[Items listed in a dataset]

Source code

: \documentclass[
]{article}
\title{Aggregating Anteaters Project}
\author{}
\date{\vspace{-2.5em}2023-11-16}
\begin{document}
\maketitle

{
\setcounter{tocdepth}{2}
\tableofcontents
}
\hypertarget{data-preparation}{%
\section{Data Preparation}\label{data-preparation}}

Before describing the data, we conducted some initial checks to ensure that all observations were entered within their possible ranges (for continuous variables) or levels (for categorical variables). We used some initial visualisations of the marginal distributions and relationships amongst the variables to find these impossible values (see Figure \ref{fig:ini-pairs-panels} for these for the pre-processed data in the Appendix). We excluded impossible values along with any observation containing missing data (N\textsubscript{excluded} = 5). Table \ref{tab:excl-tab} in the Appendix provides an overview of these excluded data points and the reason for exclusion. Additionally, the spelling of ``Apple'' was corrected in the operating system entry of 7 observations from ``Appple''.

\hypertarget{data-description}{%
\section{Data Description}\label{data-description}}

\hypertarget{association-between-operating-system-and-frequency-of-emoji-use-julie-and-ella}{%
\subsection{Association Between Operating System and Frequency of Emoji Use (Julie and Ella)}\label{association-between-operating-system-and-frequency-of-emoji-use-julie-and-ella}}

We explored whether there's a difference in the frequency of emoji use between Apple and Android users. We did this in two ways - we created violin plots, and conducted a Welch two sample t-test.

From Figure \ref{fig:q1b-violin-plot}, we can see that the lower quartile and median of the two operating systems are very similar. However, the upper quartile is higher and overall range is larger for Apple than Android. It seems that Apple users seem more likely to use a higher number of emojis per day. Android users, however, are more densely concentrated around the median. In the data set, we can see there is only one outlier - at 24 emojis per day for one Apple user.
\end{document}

## [DESCRIPTION OF THE TASK]
Nothing may be dropped or altered. Copy every line above.

## [THE ANSWER]
Source code

: \documentclass[
]{article}
\title{Aggregating Anteaters Project}
\author{}
\date{\vspace{-2.5em}2023-11-16}
\begin{document}
\maketitle

{
\setcounter{tocdepth}{2}
\tableofcontents
}
\hypertarget{data-preparation}{%
\section{Data Preparation}\label{data-preparation}}

Before describing the data, we conducted some initial checks to ensure that all observations were entered within their possible ranges (for continuous variables) or levels (for categorical variables). We used some initial visualisations of the marginal distributions and relationships amongst the variables to find these impossible values (see Figure \ref{fig:ini-pairs-panels} for these for the pre-processed data in the Appendix). We excluded impossible values along with any observation containing missing data (N\textsubscript{excluded} = 5). Table \ref{tab:excl-tab} in the Appendix provides an overview of these excluded data points and the reason for exclusion. Additionally, the spelling of ``Apple'' was corrected in the operating system entry of 7 observations from ``Appple''.

\hypertarget{data-description}{%
\section{Data Description}\label{data-description}}

\hypertarget{association-between-operating-system-and-frequency-of-emoji-use-julie-and-ella}{%
\subsection{Association Between Operating System and Frequency of Emoji Use (Julie and Ella)}\label{association-between-operating-system-and-frequency-of-emoji-use-julie-and-ella}}

We explored whether there's a difference in the frequency of emoji use between Apple and Android users. We did this in two ways - we created violin plots, and conducted a Welch two sample t-test.

From Figure \ref{fig:q1b-violin-plot}, we can see that the lower quartile and median of the two operating systems are very similar. However, the upper quartile is higher and overall range is larger for Apple than Android. It seems that Apple users seem more likely to use a higher number of emojis per day. Android users, however, are more densely concentrated around the median. In the data set, we can see there is only one outlier - at 24 emojis per day for one Apple user.
\end{document}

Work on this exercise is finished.